» **Prompt**
Say how many lines in the listing below contain the word "peri". Give the number alone.

» **Input records**
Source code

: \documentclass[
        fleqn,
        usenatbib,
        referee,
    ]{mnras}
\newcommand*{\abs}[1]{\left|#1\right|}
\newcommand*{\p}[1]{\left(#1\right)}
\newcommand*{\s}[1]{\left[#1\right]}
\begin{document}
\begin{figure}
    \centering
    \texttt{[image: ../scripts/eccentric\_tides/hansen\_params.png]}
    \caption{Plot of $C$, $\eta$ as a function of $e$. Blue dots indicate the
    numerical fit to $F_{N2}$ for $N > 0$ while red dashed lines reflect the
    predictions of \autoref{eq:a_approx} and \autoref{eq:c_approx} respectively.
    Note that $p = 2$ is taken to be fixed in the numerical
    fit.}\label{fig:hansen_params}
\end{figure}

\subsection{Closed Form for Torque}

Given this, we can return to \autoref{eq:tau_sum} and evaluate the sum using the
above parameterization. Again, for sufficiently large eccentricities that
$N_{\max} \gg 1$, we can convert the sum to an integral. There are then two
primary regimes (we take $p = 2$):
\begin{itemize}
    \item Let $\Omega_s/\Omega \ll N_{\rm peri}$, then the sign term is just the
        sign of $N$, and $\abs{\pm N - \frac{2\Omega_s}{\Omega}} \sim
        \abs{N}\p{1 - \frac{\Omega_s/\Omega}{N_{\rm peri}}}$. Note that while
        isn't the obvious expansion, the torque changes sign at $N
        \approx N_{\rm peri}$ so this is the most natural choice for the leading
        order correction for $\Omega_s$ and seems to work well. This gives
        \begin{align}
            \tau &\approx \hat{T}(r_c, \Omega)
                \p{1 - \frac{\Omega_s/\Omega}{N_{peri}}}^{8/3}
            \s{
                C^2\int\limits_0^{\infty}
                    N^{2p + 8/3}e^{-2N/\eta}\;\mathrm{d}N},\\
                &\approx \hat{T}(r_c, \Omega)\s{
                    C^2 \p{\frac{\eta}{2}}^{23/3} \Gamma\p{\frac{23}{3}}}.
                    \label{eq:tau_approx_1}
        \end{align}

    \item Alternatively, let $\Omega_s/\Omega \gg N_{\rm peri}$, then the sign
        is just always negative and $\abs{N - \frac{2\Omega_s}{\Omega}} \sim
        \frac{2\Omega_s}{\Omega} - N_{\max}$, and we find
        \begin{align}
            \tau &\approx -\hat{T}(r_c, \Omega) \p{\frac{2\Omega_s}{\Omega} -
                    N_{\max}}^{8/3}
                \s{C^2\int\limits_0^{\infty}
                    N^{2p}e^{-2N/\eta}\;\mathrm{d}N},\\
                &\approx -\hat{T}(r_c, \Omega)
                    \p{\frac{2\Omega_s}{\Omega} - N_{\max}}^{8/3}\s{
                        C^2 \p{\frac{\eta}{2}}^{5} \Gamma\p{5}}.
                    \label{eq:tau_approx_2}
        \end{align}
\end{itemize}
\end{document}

» **Result of this exercise**
5